In the great Geneva Bible the Pr of M was included as an appendix at the end of 2 Chronicles. It was included in the LXX and the other ancient versions of the Hebrew Bible (Old Latin, Vulgate, Syriac, etc).
If one reads carefully there are some distinct echoes especially with Luke's writings. Luke consciously mined the Psalm and Prayer treasures of Judaism (as reflected in the LXX) in his writing style . . . and there are a number of echoes from this Prayer in Luke.
The high esteem of the Patriachs is reflected also in the Apostle Paul who argues that Israel is "loved on account of the Patriarchs" (cf. Romans 11.28).
That God is especially interested in the repentance of sinners is seen in a number of Luke's phrases: "I have not come to call the righteous but sinners to repentance" (5.32); Jesus refers to the 99 that do not "need to repent" (15.7)
In Luke's telling of the "sinner" in the temple in contrast to the arrogant self-righteousness of the religious man . . . there are a number of echoes from this magnificent prayer. Both v 8 and 9 have distinct verbal parallels in Luke's story. Luke writes:
"the tax collector stood at a distance. He would not even look up to heaven . . . and said, 'God, have mercy on me, a sinner."

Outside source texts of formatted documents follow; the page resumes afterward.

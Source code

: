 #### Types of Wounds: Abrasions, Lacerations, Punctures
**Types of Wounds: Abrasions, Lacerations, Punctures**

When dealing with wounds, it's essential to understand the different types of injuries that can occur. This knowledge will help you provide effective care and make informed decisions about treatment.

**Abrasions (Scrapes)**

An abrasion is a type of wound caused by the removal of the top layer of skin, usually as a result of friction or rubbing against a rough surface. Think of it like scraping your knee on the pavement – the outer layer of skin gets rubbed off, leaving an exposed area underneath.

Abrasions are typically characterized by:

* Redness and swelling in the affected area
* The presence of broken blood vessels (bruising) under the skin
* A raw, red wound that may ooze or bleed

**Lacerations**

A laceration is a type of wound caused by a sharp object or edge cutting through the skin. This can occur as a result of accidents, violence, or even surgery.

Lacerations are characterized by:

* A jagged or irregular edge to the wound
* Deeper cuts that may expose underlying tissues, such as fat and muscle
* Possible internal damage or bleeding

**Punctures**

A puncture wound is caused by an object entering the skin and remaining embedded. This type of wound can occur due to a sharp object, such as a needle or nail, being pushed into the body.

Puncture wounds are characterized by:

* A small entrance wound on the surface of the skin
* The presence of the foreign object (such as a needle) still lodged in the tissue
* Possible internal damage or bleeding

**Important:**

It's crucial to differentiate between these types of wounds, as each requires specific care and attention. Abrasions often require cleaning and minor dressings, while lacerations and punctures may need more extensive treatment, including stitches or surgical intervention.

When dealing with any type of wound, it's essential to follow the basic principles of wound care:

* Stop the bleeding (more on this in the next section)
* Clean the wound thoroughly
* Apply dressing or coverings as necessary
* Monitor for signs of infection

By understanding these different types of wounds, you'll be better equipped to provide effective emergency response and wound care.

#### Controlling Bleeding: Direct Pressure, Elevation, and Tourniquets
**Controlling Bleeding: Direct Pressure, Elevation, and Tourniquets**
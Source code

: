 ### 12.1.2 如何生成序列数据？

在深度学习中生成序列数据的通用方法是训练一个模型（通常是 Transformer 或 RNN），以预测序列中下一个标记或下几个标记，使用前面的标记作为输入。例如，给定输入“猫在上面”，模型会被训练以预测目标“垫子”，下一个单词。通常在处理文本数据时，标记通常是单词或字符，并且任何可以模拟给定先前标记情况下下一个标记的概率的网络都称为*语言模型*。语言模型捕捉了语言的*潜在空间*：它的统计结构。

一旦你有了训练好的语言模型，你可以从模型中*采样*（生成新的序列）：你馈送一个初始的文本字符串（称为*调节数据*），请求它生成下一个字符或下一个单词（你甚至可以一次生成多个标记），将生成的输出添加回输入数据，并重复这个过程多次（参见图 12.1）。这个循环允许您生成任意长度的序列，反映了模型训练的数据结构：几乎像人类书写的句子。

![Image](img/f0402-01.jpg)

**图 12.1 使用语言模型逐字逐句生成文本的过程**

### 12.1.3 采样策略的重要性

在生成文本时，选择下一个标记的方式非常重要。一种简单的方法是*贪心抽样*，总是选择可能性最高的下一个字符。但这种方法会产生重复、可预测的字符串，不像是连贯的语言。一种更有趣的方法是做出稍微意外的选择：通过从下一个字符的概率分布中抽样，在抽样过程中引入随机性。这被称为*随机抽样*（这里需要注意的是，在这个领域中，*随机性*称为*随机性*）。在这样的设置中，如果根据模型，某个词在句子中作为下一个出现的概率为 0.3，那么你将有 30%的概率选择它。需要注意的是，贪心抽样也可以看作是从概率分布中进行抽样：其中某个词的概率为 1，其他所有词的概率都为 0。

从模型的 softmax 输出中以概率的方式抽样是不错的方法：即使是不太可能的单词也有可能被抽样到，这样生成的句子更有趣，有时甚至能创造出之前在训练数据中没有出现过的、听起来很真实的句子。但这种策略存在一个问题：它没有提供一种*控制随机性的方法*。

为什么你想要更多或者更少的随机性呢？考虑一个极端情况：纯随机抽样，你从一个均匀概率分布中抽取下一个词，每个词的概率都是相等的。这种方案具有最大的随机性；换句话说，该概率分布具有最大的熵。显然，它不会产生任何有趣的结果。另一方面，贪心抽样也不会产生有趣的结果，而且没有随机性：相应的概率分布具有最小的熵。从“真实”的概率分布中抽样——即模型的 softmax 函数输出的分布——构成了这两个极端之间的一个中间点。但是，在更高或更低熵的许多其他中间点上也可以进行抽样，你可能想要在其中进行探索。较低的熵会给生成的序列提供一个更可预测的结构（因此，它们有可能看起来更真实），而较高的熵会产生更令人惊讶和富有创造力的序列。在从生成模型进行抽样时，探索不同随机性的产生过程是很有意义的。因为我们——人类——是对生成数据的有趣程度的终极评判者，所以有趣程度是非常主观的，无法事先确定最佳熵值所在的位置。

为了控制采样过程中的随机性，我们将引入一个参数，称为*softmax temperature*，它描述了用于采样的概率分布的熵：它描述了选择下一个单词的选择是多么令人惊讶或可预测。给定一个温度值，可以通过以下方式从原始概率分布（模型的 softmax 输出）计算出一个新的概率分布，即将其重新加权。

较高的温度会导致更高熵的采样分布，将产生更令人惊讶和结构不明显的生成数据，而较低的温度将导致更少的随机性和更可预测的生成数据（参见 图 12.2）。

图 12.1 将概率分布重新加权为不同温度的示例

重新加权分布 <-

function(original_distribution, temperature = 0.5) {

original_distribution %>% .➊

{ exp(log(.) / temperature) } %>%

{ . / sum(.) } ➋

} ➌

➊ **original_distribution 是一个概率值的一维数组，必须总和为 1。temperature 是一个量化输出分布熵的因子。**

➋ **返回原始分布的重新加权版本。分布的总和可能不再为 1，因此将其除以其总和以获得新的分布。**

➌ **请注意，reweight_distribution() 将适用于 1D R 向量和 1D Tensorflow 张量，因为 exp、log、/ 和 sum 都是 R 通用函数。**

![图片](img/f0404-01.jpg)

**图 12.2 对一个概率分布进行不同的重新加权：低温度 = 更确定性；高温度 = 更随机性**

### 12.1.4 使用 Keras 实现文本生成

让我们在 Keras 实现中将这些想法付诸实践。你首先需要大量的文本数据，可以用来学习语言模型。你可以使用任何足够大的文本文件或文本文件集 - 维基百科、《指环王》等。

These two phrases are used by "Manasseh." We read "you have appointed repentance for me, who am a sinner . . . I am not worthy to look up and see the height of heaven . . ."
It is indeed an interesting fact that these nearly identical phrases in the Greek text occur in such close proximity, and in the same relation, in both Manasseh and Luke.
The beautiful prayer, of which much more could be said, teaches like Luke's recording of the Prodigal Son . . . God is indeed the God of the penitant. His mercy is grand and breathtaking.
Is it any wonder that some folks saw fit to preserve this prayer. Luke, it seems to me, enjoyed some of its phrases . . . and its theology.